Казалось, что кто-то невидимый уже повернул скрипящую ручку шарманки времен. Белое покрывало уже было сдернуто с широких лугов, и только вечные часовые зимы продолжали спать на далеких горных вершинах Кантебрийских скалистых исполинов. А внизу, прямо под ними, в Вестбинском королевстве, согласно старинному обычаю, начинался карнавал. Это был праздник чудес и разноликих чудотворцев, а заодно и всех кукольников различных рангов, мастей и темперамента, равно как и прочих бродячих артистов.
У нас почему-то принято считать, что весна — всего лишь время окончания белого царствования холодов или воспетая легионом ветреных и чувствительных поэтов благословенная пора просыпающихся чувств. Да только часто я замечал, что именно в начале весны происходит одно странное явление. Усталые странники, пережив колючую и холодную зиму с ее буранами и заносами, победив свою хандру и снежное безмолвие холодных равнин далеких и чужих земель, с началом весны просто теряют силы.
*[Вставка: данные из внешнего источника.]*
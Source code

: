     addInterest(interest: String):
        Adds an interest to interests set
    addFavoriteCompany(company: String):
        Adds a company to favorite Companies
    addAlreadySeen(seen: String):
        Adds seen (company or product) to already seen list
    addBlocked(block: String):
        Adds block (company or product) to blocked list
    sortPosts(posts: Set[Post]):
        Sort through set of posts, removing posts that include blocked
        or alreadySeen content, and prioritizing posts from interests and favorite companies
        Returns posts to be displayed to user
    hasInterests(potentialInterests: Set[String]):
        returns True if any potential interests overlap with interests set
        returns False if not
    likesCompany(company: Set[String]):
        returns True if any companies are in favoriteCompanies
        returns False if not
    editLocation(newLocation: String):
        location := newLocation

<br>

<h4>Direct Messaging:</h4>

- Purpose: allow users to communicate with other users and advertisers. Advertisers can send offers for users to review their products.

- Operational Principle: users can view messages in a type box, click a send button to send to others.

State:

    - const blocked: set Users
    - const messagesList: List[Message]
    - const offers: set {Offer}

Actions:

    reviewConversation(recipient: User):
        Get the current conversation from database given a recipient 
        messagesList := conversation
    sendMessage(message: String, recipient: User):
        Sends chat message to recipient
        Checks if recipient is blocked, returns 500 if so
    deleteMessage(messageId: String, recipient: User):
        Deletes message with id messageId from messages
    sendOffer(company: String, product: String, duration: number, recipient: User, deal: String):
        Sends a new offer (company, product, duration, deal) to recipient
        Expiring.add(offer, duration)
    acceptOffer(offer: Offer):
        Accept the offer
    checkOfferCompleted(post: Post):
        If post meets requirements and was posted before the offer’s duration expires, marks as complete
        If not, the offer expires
Ведь многие странники совсем не магического сословия, и их силы конечны.
…Когда я прибыл на прошлогодний карнавал, остановившись в таверне «У Джорджа», приближение праздника чувствовалось во всем. Таверна напоминала улей с жужжащими пчелами. Было труднее найти простого скорняка, чем очередного чудотворца или кукольных дел мастера. Вот и моим соседом оказался старый волшебник, владелец занятных говорливых кукол.
Однажды я встретился в узком скрипящем коридоре со своим соседом, неторопливо бредущим по каким-то делам. Он напевал мелодию прошедших времен, и я удивился показавшемуся странным несоответствию усталого, высохшего и щуплого тела и веселого блеска круглых бусинок его глаз.
— Вы, значит, и есть наш новый сосед, — произнес он скрипучим голосом.
— Я, значит, и есть, — весело ответил я, удивившись этому словечку «наш». — А вас-то много будет?